WORK ORDER: What are the lines from the top of the entries through the one with "# flags.merge-props.summary"? Write them out exactly, with no pictures.

-- DATA EXCERPTS follows --

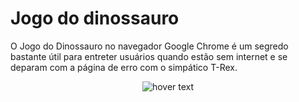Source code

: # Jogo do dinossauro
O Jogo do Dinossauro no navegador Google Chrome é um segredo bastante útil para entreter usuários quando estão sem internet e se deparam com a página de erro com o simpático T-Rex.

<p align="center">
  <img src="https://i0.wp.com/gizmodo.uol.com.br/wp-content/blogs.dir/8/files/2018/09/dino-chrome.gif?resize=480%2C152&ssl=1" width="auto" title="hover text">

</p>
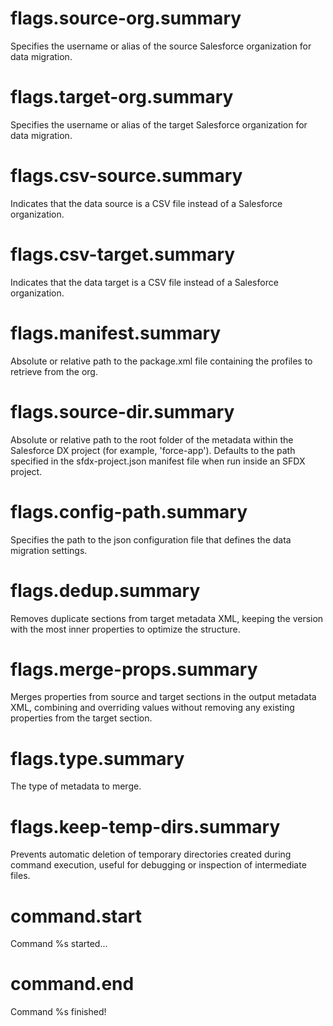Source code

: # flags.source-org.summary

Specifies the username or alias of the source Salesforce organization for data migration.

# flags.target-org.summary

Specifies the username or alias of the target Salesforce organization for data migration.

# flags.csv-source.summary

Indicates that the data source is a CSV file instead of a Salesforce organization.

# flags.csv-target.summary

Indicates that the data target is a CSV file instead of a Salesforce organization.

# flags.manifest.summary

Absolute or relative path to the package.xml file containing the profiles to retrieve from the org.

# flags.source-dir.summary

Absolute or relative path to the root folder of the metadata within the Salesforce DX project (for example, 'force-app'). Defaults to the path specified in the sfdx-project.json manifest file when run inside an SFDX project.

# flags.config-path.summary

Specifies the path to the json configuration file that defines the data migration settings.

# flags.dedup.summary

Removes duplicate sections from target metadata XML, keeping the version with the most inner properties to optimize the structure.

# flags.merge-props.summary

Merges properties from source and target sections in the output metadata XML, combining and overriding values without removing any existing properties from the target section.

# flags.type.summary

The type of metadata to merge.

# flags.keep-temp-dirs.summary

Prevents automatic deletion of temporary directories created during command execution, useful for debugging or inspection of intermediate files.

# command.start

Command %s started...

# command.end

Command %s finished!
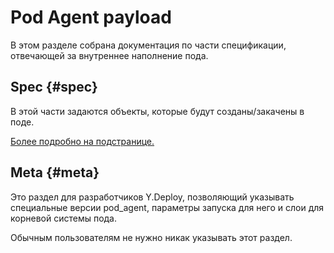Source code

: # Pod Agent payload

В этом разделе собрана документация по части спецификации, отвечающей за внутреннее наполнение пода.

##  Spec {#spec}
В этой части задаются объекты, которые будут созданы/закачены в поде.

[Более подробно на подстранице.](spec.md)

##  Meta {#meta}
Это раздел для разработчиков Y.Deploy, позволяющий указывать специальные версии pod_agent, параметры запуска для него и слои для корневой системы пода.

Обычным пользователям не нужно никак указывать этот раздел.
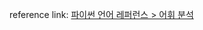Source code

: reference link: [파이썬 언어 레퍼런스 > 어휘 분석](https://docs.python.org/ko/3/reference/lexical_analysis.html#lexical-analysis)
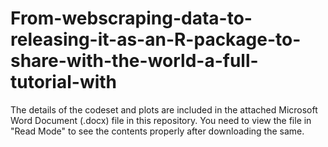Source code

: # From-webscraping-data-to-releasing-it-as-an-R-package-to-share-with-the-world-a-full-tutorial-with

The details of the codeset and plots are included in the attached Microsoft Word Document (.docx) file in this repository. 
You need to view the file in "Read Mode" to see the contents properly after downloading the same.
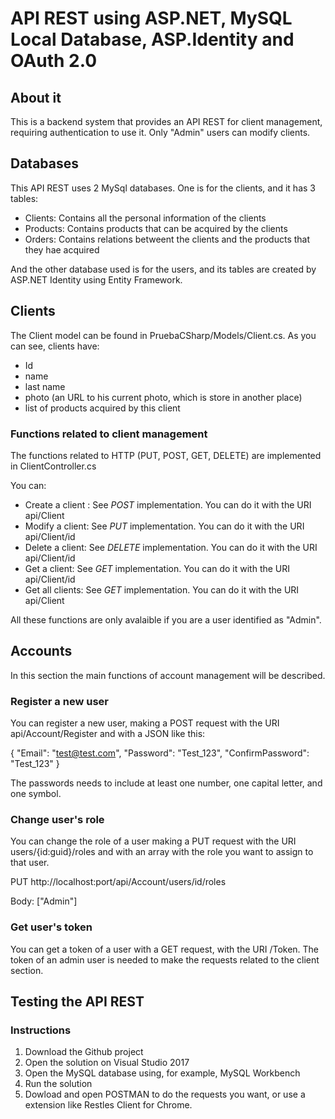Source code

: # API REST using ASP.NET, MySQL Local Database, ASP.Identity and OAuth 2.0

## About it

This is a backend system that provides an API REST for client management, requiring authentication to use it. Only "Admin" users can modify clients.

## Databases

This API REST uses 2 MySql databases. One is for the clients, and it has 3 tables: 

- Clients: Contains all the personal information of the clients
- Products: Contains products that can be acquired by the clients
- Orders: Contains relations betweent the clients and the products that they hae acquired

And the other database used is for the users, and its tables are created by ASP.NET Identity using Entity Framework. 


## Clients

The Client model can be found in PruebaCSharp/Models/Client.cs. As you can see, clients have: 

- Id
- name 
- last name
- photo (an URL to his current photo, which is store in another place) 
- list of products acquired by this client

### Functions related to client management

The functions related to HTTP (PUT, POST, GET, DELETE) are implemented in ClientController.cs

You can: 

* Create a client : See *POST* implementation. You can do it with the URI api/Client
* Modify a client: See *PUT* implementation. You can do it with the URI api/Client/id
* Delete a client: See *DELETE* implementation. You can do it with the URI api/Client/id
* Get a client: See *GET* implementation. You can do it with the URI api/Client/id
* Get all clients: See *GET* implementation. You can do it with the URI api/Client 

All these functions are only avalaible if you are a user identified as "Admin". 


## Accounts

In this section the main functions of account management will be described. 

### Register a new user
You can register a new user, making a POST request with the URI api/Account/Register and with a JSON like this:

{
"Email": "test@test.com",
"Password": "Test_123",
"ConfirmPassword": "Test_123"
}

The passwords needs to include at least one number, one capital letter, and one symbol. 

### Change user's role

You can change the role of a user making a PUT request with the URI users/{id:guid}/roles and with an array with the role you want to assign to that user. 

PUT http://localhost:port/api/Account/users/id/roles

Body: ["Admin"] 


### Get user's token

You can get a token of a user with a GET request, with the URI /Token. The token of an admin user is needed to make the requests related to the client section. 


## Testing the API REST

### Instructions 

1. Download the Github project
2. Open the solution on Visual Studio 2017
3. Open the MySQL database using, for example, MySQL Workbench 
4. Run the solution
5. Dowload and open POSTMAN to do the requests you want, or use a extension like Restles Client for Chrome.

-- DATA EXCERPTS concluded --

THE COMPLETED TASK:
Source code

: # Jogo do dinossauro
O Jogo do Dinossauro no navegador Google Chrome é um segredo bastante útil para entreter usuários quando estão sem internet e se deparam com a página de erro com o simpático T-Rex.

<p align="center">
  <img src="https://i0.wp.com/gizmodo.uol.com.br/wp-content/blogs.dir/8/files/2018/09/dino-chrome.gif?resize=480%2C152&ssl=1" width="auto" title="hover text">

</p>
Source code

: # flags.source-org.summary

Specifies the username or alias of the source Salesforce organization for data migration.

# flags.target-org.summary

Specifies the username or alias of the target Salesforce organization for data migration.

# flags.csv-source.summary

Indicates that the data source is a CSV file instead of a Salesforce organization.

# flags.csv-target.summary

Indicates that the data target is a CSV file instead of a Salesforce organization.

# flags.manifest.summary

Absolute or relative path to the package.xml file containing the profiles to retrieve from the org.

# flags.source-dir.summary

Absolute or relative path to the root folder of the metadata within the Salesforce DX project (for example, 'force-app'). Defaults to the path specified in the sfdx-project.json manifest file when run inside an SFDX project.

# flags.config-path.summary

Specifies the path to the json configuration file that defines the data migration settings.

# flags.dedup.summary

Removes duplicate sections from target metadata XML, keeping the version with the most inner properties to optimize the structure.

# flags.merge-props.summary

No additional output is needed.